In other words, "before denying a section 1038 motion, a trial court must find the plaintiff brought or maintained an action in the good faith belief in the action's justifiability and with objective reasonable cause." Kobzoff, 19 Cal.4th at 862.
The enactment of § 1038 was part of a legislative trend in California to address unjustified litigation by favoring creation of sanctions against litigants and attorneys to operate as disincentives and deterrents to the filing of such actions, in lieu of expanding after-the-fact malicious prosecution liability.
The California Supreme Court described this trend in 1989 in the course of discussing the malicious prosecution conundrum:
While the filing of frivolous lawsuits is certainly improper and cannot in any way be condoned, in our view the better means of addressing the problem of unjustified litigation is through the adoption of measures facilitating the speedy resolution of the initial lawsuit and authorizing the imposition of sanctions for frivolous or delaying conduct within that first action itself, rather than through an expansion of the opportunities for initiating one or more additional rounds of malicious prosecution litigation after the first action has been concluded. In recent years, the Legislature has taken several steps in this direction, enacting legislation to facilitate the early weeding out of patently meritless claims and to permit the imposition of sanctions in the initial lawsuit - against both litigants and attorneys - for frivolous or delaying conduct.Sheldon Appel Co. v.

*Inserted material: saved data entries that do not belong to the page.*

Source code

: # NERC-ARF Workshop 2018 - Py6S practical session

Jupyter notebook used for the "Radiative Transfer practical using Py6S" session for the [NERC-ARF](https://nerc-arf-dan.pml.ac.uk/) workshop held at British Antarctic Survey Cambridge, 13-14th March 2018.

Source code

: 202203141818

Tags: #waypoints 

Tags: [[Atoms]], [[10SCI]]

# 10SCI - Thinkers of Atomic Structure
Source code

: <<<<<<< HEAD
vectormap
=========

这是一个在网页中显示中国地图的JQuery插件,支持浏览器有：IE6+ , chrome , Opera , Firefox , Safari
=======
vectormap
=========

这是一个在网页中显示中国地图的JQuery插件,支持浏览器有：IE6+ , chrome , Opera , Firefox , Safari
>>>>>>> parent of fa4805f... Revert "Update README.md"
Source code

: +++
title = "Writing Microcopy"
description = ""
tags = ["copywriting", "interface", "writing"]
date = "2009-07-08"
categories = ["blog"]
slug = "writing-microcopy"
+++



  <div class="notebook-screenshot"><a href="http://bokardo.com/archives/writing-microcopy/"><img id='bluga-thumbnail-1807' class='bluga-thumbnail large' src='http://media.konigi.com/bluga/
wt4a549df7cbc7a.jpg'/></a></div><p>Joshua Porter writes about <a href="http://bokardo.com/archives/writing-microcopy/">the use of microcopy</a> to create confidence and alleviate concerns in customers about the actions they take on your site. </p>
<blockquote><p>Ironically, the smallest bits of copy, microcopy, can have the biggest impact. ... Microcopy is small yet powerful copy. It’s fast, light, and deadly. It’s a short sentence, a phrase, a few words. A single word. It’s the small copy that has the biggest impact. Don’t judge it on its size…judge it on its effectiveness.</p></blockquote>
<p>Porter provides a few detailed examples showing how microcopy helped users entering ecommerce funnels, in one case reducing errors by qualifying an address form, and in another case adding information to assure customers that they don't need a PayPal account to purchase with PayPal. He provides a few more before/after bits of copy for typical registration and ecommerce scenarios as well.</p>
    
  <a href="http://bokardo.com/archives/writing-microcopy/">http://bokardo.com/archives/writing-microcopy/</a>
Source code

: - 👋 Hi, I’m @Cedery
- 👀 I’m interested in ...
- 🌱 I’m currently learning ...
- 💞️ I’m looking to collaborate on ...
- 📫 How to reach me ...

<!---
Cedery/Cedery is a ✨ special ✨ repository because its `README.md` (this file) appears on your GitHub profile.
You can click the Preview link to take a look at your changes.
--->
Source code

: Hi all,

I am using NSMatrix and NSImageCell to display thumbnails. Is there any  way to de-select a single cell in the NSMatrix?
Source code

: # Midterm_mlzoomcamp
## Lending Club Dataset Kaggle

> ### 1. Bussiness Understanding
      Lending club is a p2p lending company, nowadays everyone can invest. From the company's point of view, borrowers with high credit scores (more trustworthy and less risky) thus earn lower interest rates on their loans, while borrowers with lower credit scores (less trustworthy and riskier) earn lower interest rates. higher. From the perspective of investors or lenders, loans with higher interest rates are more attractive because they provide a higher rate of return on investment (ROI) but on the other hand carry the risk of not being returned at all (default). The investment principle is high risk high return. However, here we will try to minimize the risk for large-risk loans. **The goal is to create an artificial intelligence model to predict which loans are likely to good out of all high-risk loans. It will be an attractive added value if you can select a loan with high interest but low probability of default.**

Albert & Oliker, 47 Cal.3d 863, 873-74 (1989) (emphasis supplied).
The terms of Civil Procedure Code § 1038 fit that mold of a policy to deter and punish frivolous litigation. The connection is also evident from the provision that the making of a § 1038 motion operates to waive the right to seek damages for malicious prosecution. Cal. Bus. & Prof. Code § 1038(c).
In this instance, the trial court concluded that Harrington flunked on both the "reasonable cause" and "good faith" counts, even though one would have sufficed.
It also is pertinent that the state court's determination that Harrington maintained her action without reasonable cause and not in good faith makes the § 1038 award the functional equivalent of an award of sanctions under Federal Rule of Bankruptcy Procedure 9011, which clones the sanctions provisions of Federal Rule of Civil Procedure 11.
Rule 9011 and Rule 11 awards likewise serve functions that are corrective, punitive, and designed to be rehabilitative. Rule 9011/11 awards may require payment of a "penalty" and "all of the reasonable attorneys' fees and other expenses incurred as a direct result of the violation." Fed.R.Bankr.P. 9011(c)(2) & Fed.R.Civ.P. 11(c)(4).
It short, the § 1038 award in this case satisfies the first essential element of § 523(a)(7) nondischargeability.
B
Payable To And For Governmental Unit?
The second essential element of § 523(a)(7) is satisfied. The award is payable to and for the benefit of the County of El Dorado, a governmental unit of the State of California.
C
Not Compensation for Actual Pecuniary Costs
The third essential element of § 523(a)(7) is that the award must not be "compensation for actual pecuniary loss."
In the Collier treatise, it is explained courts narrowly construe the phrase "compensation for actual pecuniary loss." The concurrence of such other additional factors as deterrence and penal or rehabilitative purpose may make an award noncompensatory. 4 Collier on Bankruptcy ¶ 523.13[2] (Richard Levin & Henry J. Sommer eds. 16th ed. 2022); Findley, 593 F.3d at 1054; Whitehouse v. Laroche, 277 F.3d 568, 573 (1st Cir. 2002); U.S. Dep't HUD v. Cost Control Marketing & Sales Mgmt. of Va, Inc., 64 F.3d 920, 928 (4th Cir. 1995).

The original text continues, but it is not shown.